This small French sports eyewear company, best known for its plastic injected children's sunglasses, which represented about one-quarter of its total volume of 675,000 units in 2002, is venturing into new ground by introducing its first snow goggles as well as its first line of sunglasses with metal frames. To surprise the market and make a difference with the bigger established brands, Julbo has adopted aggressive designs and novel features for these items, which will be first presented at the upcoming SILMO eyewear fair in Paris..

For Julbo, a company born in the Jura region in 1888 as a supplier of safety glasses for stone cutters, the strategy consists of being perceived as a specialist in certain niches of the broad sports eyewear market at more affordable prices as big generalists like Oakley or Bollé. In 1998, it had launched a rather unique line of glasses with polarized lenses for nautical pursuits. It recently came up with a young new logo.

While entering new product categories, Julbo is taking over the distribution in certain countries, with a relatively lean structure.
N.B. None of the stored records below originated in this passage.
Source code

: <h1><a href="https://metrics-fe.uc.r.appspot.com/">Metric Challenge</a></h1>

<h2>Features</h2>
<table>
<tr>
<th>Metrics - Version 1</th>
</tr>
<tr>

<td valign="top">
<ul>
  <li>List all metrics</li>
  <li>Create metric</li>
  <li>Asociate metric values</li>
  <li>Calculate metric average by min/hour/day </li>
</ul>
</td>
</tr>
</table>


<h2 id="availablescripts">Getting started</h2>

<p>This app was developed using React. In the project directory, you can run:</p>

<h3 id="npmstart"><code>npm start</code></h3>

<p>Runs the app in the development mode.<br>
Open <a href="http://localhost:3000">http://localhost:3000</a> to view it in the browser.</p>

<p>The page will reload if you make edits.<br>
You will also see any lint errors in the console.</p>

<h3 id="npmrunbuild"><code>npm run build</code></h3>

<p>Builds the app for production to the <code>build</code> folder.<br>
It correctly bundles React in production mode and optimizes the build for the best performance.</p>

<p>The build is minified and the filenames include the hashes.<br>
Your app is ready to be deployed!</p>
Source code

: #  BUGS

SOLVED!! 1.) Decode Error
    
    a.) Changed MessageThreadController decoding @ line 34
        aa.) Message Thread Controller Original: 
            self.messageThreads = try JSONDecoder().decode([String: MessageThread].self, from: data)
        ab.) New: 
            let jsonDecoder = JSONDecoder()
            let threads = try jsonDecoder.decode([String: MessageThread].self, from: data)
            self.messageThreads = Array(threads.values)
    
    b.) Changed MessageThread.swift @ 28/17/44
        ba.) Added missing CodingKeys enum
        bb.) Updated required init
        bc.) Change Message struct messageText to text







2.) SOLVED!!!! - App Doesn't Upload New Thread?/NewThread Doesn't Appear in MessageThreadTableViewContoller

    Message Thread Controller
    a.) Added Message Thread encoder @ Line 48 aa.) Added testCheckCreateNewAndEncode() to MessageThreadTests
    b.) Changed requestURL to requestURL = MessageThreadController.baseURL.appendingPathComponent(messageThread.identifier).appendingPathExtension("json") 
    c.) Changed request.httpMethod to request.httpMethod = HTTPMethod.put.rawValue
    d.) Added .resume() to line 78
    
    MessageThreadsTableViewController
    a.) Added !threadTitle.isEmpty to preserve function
A few months ago it set up its own sales subsidiary in the USA and Switzerland, as it had already done in Spain, replacing former distributors. In the USA, sales have been higher than expected after the move.

Run by the Beaud family, which took over the company in 1979, Julbo remains profitable in spite of relatively low prices, generally 25 percent below those of the global brands, and investments in R&D and marketing that are both at around 12 percent of sales. All its new models are made in France by factories in the Jura region. The company's sales have doubled in the past 4 years and they are expected to grow by another 15 percent in 2003 to about €10 million, with an export ratio of about 50 percent. In France, Julbo claims a market share of 8.3 percent for its sunglasses in the optical store circuit, which represents two-thirds of its domestic sales.